GIVEN ENTRIES |
----
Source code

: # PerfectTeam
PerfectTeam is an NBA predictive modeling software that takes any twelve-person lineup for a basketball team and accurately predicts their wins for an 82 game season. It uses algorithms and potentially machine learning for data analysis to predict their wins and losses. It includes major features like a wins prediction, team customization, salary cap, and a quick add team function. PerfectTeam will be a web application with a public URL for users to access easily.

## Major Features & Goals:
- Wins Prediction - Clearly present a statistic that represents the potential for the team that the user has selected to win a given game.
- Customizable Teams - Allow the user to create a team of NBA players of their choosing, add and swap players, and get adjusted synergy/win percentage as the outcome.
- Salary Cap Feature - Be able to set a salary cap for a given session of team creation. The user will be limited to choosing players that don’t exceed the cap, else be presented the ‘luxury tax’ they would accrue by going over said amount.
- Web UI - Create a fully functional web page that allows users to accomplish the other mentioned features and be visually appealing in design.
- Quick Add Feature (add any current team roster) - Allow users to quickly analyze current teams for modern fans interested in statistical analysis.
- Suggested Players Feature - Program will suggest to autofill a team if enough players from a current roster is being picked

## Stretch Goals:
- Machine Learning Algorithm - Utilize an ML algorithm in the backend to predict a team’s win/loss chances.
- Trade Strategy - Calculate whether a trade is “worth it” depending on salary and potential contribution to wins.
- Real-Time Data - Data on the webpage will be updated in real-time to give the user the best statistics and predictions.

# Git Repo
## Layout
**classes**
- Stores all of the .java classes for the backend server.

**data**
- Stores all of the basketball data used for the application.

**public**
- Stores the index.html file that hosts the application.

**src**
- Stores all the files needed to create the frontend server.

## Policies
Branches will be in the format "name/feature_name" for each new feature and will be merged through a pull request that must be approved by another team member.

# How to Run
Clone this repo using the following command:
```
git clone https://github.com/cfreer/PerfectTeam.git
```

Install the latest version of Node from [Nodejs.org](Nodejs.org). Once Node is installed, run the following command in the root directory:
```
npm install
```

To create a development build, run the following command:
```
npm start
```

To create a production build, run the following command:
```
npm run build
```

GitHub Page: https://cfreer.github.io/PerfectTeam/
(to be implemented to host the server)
----
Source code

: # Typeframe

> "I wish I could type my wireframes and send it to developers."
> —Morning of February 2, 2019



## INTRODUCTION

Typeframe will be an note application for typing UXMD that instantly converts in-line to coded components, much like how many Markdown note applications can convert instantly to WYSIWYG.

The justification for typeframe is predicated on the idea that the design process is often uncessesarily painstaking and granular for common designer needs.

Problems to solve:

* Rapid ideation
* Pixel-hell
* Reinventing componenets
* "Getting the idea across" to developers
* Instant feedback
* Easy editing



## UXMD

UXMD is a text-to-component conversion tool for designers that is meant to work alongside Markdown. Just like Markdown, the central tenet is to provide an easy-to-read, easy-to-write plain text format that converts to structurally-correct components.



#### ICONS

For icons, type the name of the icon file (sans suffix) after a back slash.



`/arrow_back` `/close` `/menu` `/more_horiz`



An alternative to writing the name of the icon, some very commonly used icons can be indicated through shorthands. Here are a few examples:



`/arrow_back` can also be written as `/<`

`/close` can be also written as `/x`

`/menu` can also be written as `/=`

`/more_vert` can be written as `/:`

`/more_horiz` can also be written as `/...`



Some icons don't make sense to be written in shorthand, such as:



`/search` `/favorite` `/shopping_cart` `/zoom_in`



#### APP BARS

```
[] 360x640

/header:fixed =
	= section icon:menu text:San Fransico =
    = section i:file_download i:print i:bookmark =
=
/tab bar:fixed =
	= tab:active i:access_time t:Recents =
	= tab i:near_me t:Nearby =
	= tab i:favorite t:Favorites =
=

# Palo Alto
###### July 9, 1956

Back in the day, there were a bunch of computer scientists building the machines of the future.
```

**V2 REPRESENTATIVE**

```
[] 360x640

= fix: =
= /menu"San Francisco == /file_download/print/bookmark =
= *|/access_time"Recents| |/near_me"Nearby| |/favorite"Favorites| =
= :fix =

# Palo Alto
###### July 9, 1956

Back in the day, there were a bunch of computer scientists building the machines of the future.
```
----
ABOUT THIS EXERCISE | Scan the data for lines containing "current" and copy all of them.

THE COMPLETED TASK |
- Quick Add Feature (add any current team roster) - Allow users to quickly analyze current teams for modern fans interested in statistical analysis.
- Suggested Players Feature - Program will suggest to autofill a team if enough players from a current roster is being picked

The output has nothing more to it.